Collected data entries:
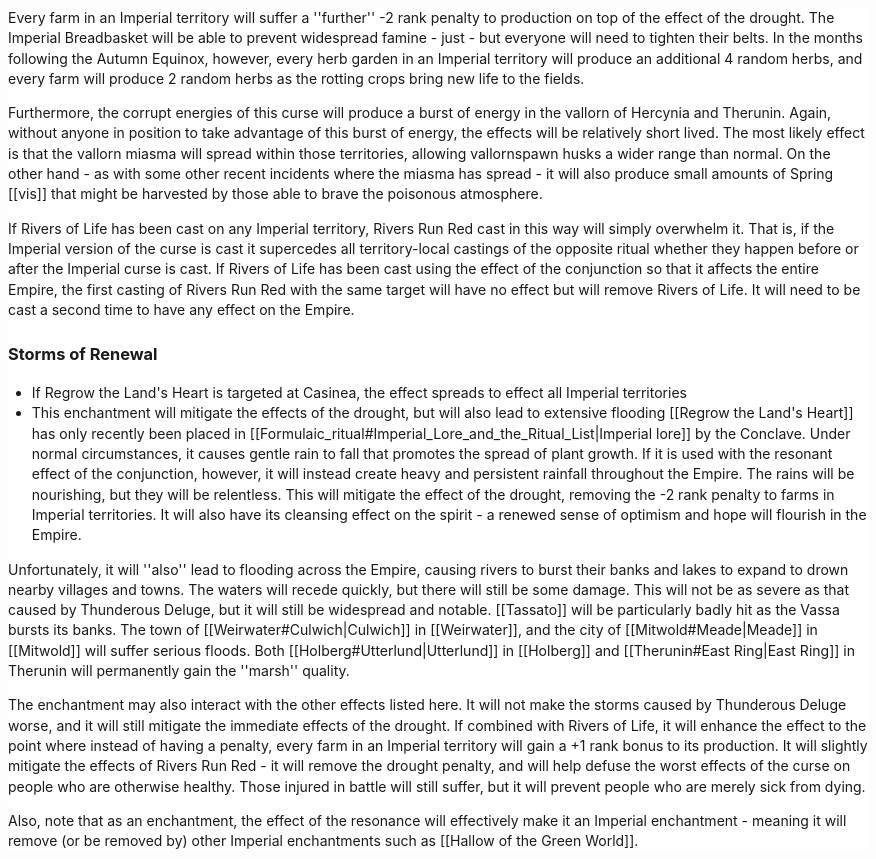 Every farm in an Imperial territory will suffer a ''further'' -2 rank penalty to production on top of the effect of the drought. The Imperial Breadbasket will be able to prevent widespread famine - just - but everyone will need to tighten their belts. In the months following the Autumn Equinox, however, every herb garden in an Imperial territory will produce an additional 4 random herbs, and every farm will produce 2 random herbs as the rotting crops bring new life to the fields.

Furthermore, the corrupt energies of this curse will produce a burst of energy in the vallorn of Hercynia and Therunin. Again, without anyone in position to take advantage of this burst of energy, the effects will be relatively short lived. The most likely effect is that the vallorn miasma will spread within those territories, allowing vallornspawn husks a wider range than normal. On the other hand - as with some other recent incidents where the miasma has spread - it will also produce small amounts of Spring [[vis]] that might be harvested by those able to brave the poisonous atmosphere.

If Rivers of Life has been cast on any Imperial territory, Rivers Run Red cast in this way will simply overwhelm it. That is, if the Imperial version of the curse is cast it supercedes all territory-local castings of the opposite ritual whether they happen before or after the Imperial curse is cast. If Rivers of Life has been cast using the effect of the conjunction so that it affects the entire Empire, the first casting of Rivers Run Red with the same target will have no effect but will remove Rivers of Life. It will need to be cast a second time to have any effect on the Empire.

### Storms of Renewal
* If Regrow the Land's Heart is targeted at Casinea, the effect spreads to effect all Imperial territories
* This enchantment will mitigate the effects of the drought, but will also lead to extensive flooding
[[Regrow the Land's Heart]] has only recently been placed in [[Formulaic_ritual#Imperial_Lore_and_the_Ritual_List|Imperial lore]] by the Conclave. Under normal circumstances, it causes gentle rain to fall that promotes the spread of plant growth. If it is used with the resonant effect of the conjunction, however, it will instead create heavy and persistent rainfall throughout the Empire. The rains will be nourishing, but they will be relentless. This will mitigate the effect of the drought, removing the -2 rank penalty to farms in Imperial territories. It will also have its cleansing effect on the spirit - a renewed sense of optimism and hope will flourish in the Empire.

Unfortunately, it will ''also'' lead to flooding across the Empire, causing rivers to burst their banks and lakes to expand to drown nearby villages and towns. The waters will recede quickly, but there will still be some damage. This will not be as severe as that caused by Thunderous Deluge, but it will still be widespread and notable. [[Tassato]] will be particularly badly hit as the Vassa bursts its banks. The town of [[Weirwater#Culwich|Culwich]] in [[Weirwater]], and the city of [[Mitwold#Meade|Meade]] in [[Mitwold]] will suffer serious floods. Both [[Holberg#Utterlund|Utterlund]] in [[Holberg]] and [[Therunin#East Ring|East Ring]] in Therunin will permanently gain the ''marsh'' quality. 

The enchantment may also interact with the other effects listed here. It will not make the storms caused by Thunderous Deluge worse, and it will still mitigate the immediate effects of the drought. If combined with Rivers of Life, it will enhance the effect to the point where instead of having a penalty, every farm in an Imperial territory will gain a +1 rank bonus to its production. It will slightly mitigate the effects of Rivers Run Red - it will remove the drought penalty, and will help defuse the worst effects of the curse on people who are otherwise healthy. Those injured in battle will still suffer, but it will prevent people who are merely sick from dying.

Also, note that as an enchantment, the effect of the resonance will effectively make it an Imperial enchantment - meaning it will remove (or be removed by) other Imperial enchantments such as [[Hallow of the Green World]].
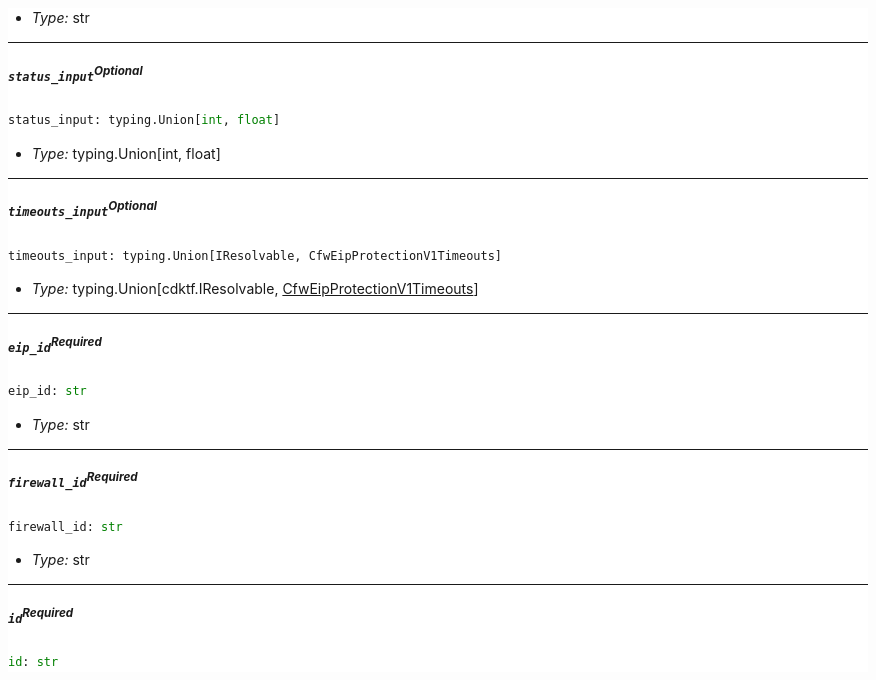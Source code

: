 - *Type:* str

---

##### `status_input`<sup>Optional</sup> <a name="status_input" id="@cdktf/provider-opentelekomcloud.cfwEipProtectionV1.CfwEipProtectionV1.property.statusInput"></a>

```python
status_input: typing.Union[int, float]
```

- *Type:* typing.Union[int, float]

---

##### `timeouts_input`<sup>Optional</sup> <a name="timeouts_input" id="@cdktf/provider-opentelekomcloud.cfwEipProtectionV1.CfwEipProtectionV1.property.timeoutsInput"></a>

```python
timeouts_input: typing.Union[IResolvable, CfwEipProtectionV1Timeouts]
```

- *Type:* typing.Union[cdktf.IResolvable, <a href="#@cdktf/provider-opentelekomcloud.cfwEipProtectionV1.CfwEipProtectionV1Timeouts">CfwEipProtectionV1Timeouts</a>]

---

##### `eip_id`<sup>Required</sup> <a name="eip_id" id="@cdktf/provider-opentelekomcloud.cfwEipProtectionV1.CfwEipProtectionV1.property.eipId"></a>

```python
eip_id: str
```

- *Type:* str

---

##### `firewall_id`<sup>Required</sup> <a name="firewall_id" id="@cdktf/provider-opentelekomcloud.cfwEipProtectionV1.CfwEipProtectionV1.property.firewallId"></a>

```python
firewall_id: str
```

- *Type:* str

---

##### `id`<sup>Required</sup> <a name="id" id="@cdktf/provider-opentelekomcloud.cfwEipProtectionV1.CfwEipProtectionV1.property.id"></a>

```python
id: str
```
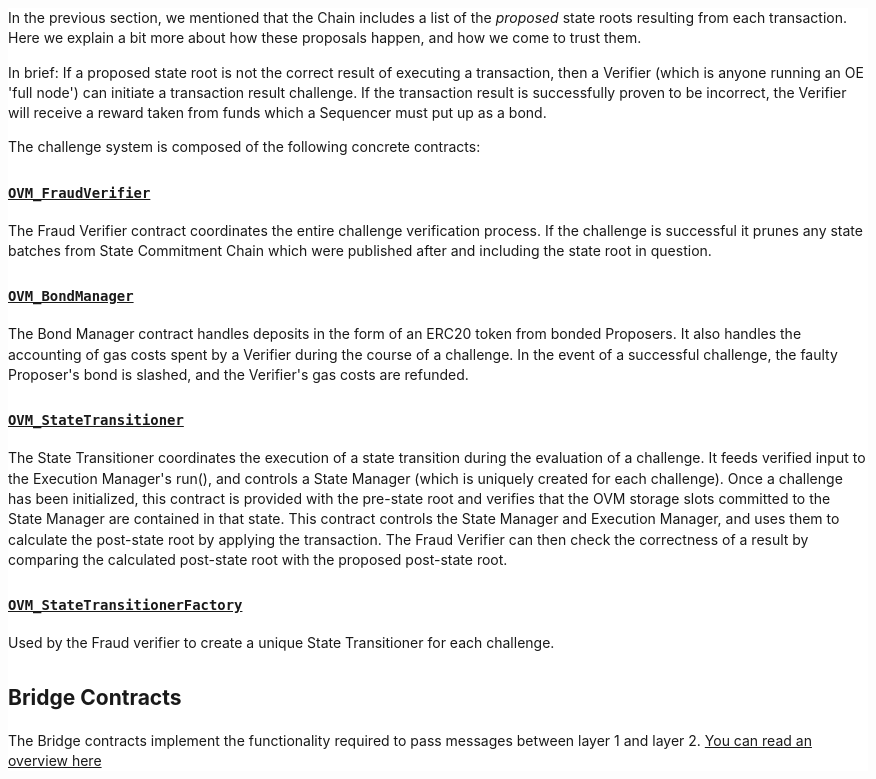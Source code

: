 In the previous section, we mentioned that the Chain includes a list of the _proposed_ state roots
resulting from each transaction. Here we explain a bit more about how these proposals happen, and how
we come to trust them.

In brief: If a proposed state root is not the correct result of executing a transaction, then a Verifier (which is anyone running an OE 'full node') can initiate a transaction result challenge. If the transaction result is successfully proven to be incorrect, the Verifier will receive a reward taken from funds which a Sequencer must put up as a bond.

The challenge system is composed of the following concrete contracts:

### [`OVM_FraudVerifier`](https://github.com/ethereum-optimism/optimism/blob/develop/packages/contracts/contracts/optimistic-ethereum/OVM/verification/OVM_FraudVerifier.sol)
The Fraud Verifier contract coordinates the entire challenge verification process. If the challenge is successful it prunes any state batches from State Commitment Chain which were published after and including the state root in question.

### [`OVM_BondManager`](https://github.com/ethereum-optimism/optimism/blob/develop/packages/contracts/contracts/optimistic-ethereum/OVM/verification/OVM_BondManager.sol)
The Bond Manager contract handles deposits in the form of an ERC20 token from bonded Proposers. It also handles the accounting of gas costs spent by a Verifier during the course of a challenge. In the event of a successful challenge, the faulty Proposer's bond is slashed, and the Verifier's gas costs are refunded.

### [`OVM_StateTransitioner`](https://github.com/ethereum-optimism/optimism/blob/develop/packages/contracts/contracts/optimistic-ethereum/OVM/verification/OVM_StateTransitioner.sol)
The State Transitioner coordinates the execution of a state transition during the evaluation of a challenge. It feeds verified input to the Execution Manager's run(), and controls a State Manager (which is uniquely created for each challenge). Once a challenge has been initialized, this contract is provided with the pre-state root and verifies that the OVM storage slots committed to the State Manager are contained in that state. This contract controls the State Manager and Execution Manager, and uses them to calculate the post-state root by applying the transaction. The Fraud Verifier can then check the correctness of a result by comparing the calculated post-state root with the proposed post-state root.

### [`OVM_StateTransitionerFactory`](https://github.com/ethereum-optimism/optimism/blob/develop/packages/contracts/contracts/optimistic-ethereum/OVM/verification/OVM_StateTransitionerFactory.sol)
Used by the Fraud verifier to create a unique State Transitioner for each challenge.




## Bridge Contracts

The Bridge contracts implement the functionality required to pass messages between layer 1 and layer 2.  [You can read an overview
here](/docs/developers/bridge/messaging.html)
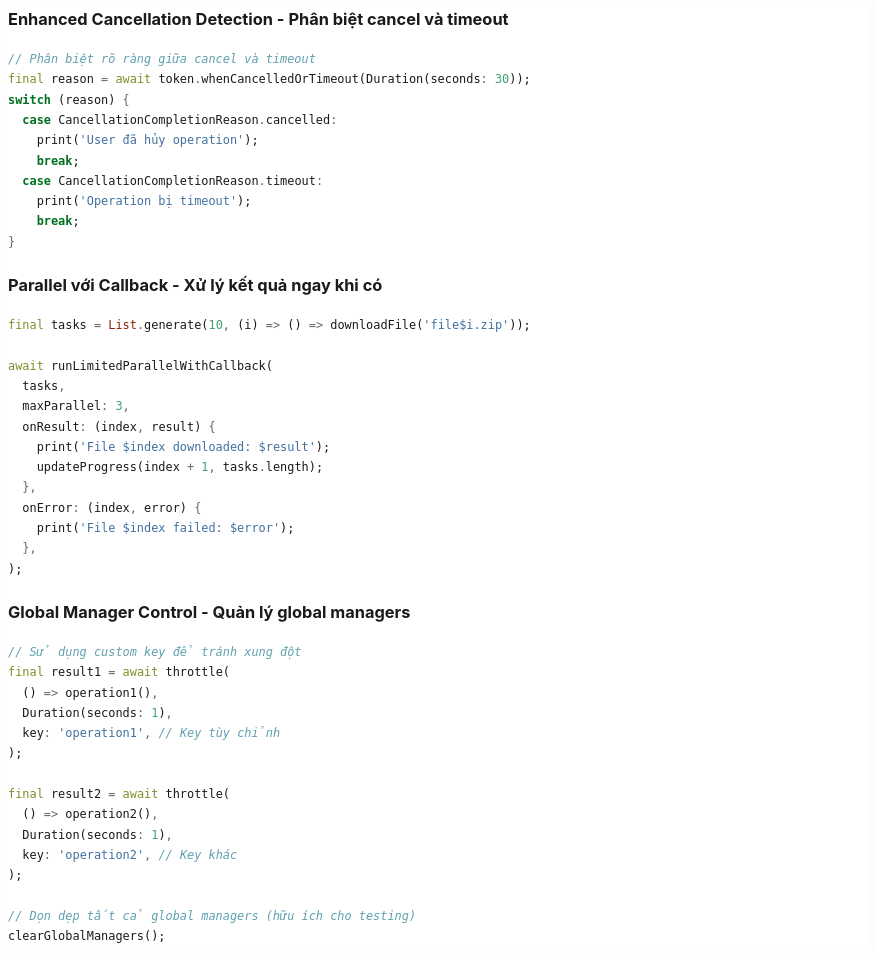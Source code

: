 ### Enhanced Cancellation Detection - Phân biệt cancel và timeout

```dart
// Phân biệt rõ ràng giữa cancel và timeout
final reason = await token.whenCancelledOrTimeout(Duration(seconds: 30));
switch (reason) {
  case CancellationCompletionReason.cancelled:
    print('User đã hủy operation');
    break;
  case CancellationCompletionReason.timeout:
    print('Operation bị timeout');
    break;
}
```

### Parallel với Callback - Xử lý kết quả ngay khi có

```dart
final tasks = List.generate(10, (i) => () => downloadFile('file$i.zip'));

await runLimitedParallelWithCallback(
  tasks,
  maxParallel: 3,
  onResult: (index, result) {
    print('File $index downloaded: $result');
    updateProgress(index + 1, tasks.length);
  },
  onError: (index, error) {
    print('File $index failed: $error');
  },
);
```

### Global Manager Control - Quản lý global managers

```dart
// Sử dụng custom key để tránh xung đột
final result1 = await throttle(
  () => operation1(),
  Duration(seconds: 1),
  key: 'operation1', // Key tùy chỉnh
);

final result2 = await throttle(
  () => operation2(),
  Duration(seconds: 1),
  key: 'operation2', // Key khác
);

// Dọn dẹp tất cả global managers (hữu ích cho testing)
clearGlobalManagers();
```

* **What to do**
Check every line of the entries for the string "remove". Give only the number of lines that hold it.

* **Response**
3